#### What needs to be done
For the material that follows, return exactly the lines from the one with "3. **Two-Factor Authentication" through the one with "- Ensure PostgreSQL is running and accessible", both ends included.

#### Source material
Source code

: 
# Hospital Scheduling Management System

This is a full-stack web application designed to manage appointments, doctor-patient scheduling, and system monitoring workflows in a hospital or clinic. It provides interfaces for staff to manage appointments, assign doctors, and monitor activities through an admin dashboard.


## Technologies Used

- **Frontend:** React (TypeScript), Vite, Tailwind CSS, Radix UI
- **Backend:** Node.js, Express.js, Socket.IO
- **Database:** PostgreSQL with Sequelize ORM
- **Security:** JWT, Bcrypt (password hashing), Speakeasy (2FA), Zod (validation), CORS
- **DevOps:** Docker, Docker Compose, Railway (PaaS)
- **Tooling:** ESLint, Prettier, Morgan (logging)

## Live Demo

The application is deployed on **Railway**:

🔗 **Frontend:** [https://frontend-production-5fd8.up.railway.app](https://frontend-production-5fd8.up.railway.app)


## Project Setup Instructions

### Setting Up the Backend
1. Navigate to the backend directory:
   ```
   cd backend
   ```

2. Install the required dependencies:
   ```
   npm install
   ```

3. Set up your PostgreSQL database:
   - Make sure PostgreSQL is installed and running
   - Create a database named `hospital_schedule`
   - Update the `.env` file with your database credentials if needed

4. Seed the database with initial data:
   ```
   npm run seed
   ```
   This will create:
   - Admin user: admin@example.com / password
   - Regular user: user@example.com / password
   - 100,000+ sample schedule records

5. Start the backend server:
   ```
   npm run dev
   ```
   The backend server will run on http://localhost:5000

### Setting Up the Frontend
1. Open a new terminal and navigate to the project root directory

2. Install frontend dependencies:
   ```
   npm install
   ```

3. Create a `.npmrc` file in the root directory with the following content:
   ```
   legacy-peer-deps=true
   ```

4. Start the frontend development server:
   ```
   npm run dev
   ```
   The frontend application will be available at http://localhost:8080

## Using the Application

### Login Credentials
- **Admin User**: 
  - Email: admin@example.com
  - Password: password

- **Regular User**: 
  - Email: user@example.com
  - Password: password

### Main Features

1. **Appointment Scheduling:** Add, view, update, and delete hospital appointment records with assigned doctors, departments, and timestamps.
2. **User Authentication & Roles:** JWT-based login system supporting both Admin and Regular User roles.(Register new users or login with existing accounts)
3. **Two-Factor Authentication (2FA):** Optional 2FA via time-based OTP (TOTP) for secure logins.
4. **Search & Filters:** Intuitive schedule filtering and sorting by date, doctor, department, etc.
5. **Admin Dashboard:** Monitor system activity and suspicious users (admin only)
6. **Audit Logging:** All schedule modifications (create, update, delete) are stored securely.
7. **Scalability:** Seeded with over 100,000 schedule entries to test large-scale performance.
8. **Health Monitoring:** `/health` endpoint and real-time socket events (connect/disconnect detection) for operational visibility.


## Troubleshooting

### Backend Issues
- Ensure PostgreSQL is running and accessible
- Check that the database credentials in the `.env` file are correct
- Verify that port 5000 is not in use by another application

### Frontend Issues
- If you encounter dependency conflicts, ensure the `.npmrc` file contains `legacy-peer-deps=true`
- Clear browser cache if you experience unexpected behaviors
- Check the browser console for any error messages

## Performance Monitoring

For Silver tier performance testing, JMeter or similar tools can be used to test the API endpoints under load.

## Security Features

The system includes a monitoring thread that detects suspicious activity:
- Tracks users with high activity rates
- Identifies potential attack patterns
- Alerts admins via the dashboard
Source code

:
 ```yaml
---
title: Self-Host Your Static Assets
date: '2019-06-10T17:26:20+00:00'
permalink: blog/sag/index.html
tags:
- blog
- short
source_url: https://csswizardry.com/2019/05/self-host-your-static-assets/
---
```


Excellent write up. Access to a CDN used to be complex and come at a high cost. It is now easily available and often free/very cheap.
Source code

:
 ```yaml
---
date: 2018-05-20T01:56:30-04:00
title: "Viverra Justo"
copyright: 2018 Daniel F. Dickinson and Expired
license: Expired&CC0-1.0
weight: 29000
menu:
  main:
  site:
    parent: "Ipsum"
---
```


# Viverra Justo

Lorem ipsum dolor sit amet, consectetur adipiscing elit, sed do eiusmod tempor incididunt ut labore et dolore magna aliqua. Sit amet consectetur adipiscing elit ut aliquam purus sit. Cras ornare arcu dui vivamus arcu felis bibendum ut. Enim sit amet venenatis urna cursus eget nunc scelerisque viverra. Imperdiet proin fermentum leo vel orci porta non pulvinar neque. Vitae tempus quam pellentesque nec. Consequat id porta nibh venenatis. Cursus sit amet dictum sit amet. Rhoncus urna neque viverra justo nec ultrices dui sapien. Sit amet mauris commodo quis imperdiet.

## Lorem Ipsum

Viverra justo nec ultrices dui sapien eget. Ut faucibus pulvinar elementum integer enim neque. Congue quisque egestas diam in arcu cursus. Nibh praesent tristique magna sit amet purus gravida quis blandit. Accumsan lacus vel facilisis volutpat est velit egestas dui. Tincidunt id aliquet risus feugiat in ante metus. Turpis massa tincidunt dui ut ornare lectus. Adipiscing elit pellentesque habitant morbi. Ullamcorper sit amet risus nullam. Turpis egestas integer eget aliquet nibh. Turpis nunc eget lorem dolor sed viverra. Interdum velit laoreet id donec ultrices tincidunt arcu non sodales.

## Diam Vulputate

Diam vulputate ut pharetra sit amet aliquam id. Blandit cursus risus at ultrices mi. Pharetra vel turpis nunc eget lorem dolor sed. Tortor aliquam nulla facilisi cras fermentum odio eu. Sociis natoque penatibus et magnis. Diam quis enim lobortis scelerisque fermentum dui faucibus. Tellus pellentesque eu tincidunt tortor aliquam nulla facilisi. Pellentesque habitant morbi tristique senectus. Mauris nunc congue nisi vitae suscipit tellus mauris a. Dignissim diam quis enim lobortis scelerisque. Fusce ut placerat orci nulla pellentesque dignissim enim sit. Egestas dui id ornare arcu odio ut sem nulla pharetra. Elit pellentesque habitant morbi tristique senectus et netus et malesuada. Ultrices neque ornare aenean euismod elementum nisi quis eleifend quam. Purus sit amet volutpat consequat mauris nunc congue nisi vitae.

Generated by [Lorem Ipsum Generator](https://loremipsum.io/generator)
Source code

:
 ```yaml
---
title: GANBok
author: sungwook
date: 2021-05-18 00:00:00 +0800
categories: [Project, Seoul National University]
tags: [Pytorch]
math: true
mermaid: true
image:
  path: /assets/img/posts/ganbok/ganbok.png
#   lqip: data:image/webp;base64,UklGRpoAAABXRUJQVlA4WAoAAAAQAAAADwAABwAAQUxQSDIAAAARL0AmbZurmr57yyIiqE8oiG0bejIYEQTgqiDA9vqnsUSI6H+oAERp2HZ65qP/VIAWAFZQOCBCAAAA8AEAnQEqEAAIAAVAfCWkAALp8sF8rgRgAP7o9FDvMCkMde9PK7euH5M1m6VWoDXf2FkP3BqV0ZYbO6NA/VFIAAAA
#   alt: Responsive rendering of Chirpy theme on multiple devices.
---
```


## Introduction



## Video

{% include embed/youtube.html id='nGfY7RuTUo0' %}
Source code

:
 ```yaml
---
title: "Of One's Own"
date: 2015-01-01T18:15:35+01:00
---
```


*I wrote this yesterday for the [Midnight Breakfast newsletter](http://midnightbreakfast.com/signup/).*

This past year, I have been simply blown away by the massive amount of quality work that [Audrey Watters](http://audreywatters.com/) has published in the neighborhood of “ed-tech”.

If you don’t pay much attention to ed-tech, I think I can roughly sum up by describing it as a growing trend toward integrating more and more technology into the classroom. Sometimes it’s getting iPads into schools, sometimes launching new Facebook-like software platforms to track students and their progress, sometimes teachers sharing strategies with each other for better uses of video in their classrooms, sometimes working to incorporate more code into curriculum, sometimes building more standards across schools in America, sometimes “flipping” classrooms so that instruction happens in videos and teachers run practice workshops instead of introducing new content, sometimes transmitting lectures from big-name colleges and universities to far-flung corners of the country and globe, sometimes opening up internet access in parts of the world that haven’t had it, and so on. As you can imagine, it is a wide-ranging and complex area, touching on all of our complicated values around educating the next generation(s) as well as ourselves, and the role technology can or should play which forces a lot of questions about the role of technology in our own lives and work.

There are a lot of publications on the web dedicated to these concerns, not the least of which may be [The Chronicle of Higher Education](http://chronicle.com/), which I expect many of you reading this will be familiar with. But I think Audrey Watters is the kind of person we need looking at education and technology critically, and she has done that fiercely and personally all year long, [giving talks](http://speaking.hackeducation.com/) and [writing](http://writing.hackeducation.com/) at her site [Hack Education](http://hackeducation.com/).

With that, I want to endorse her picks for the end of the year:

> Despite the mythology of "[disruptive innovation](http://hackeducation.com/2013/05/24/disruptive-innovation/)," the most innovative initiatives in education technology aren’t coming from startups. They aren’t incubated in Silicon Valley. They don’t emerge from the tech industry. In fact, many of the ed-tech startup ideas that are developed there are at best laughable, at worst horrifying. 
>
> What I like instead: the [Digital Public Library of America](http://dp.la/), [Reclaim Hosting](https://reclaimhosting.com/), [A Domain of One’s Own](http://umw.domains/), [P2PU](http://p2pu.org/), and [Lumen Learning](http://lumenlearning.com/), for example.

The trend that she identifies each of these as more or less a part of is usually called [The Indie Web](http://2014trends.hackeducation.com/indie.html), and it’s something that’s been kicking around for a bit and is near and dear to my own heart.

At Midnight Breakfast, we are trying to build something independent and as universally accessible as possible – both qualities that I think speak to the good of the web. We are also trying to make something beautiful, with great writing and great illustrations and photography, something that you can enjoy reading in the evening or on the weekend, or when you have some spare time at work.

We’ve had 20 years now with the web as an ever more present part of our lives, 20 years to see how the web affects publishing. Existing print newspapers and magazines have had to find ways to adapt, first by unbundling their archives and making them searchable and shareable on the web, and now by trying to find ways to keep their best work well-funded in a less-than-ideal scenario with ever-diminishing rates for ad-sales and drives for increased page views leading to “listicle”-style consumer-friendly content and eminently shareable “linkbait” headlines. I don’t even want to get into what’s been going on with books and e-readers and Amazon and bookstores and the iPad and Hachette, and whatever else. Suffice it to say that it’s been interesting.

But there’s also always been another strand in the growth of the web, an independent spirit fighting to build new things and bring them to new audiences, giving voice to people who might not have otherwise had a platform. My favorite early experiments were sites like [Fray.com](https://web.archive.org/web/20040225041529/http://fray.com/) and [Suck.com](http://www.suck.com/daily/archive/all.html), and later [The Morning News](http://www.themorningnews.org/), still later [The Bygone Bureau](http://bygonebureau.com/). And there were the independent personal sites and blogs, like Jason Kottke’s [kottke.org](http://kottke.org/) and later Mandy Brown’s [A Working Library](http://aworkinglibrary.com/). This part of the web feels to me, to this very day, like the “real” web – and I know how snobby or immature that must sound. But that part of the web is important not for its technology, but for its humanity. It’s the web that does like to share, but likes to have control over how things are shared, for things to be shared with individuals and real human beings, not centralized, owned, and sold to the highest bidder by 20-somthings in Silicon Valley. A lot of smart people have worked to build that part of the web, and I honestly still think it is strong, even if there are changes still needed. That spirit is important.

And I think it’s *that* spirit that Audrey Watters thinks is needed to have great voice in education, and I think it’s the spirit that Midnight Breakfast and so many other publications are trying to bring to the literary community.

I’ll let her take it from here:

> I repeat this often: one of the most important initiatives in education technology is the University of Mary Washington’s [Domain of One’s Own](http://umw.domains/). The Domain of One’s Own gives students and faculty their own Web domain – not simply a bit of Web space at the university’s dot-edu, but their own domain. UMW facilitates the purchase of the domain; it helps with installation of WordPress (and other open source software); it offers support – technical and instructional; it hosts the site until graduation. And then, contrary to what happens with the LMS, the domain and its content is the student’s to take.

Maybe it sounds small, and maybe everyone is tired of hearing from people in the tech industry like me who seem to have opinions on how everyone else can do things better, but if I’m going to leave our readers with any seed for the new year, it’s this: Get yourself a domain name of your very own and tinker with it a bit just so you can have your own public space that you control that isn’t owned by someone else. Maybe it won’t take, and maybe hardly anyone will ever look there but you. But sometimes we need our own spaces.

#### Exercise result
3. **Two-Factor Authentication (2FA):** Optional 2FA via time-based OTP (TOTP) for secure logins.
4. **Search & Filters:** Intuitive schedule filtering and sorting by date, doctor, department, etc.
5. **Admin Dashboard:** Monitor system activity and suspicious users (admin only)
6. **Audit Logging:** All schedule modifications (create, update, delete) are stored securely.
7. **Scalability:** Seeded with over 100,000 schedule entries to test large-scale performance.
8. **Health Monitoring:** `/health` endpoint and real-time socket events (connect/disconnect detection) for operational visibility.


## Troubleshooting

### Backend Issues
- Ensure PostgreSQL is running and accessible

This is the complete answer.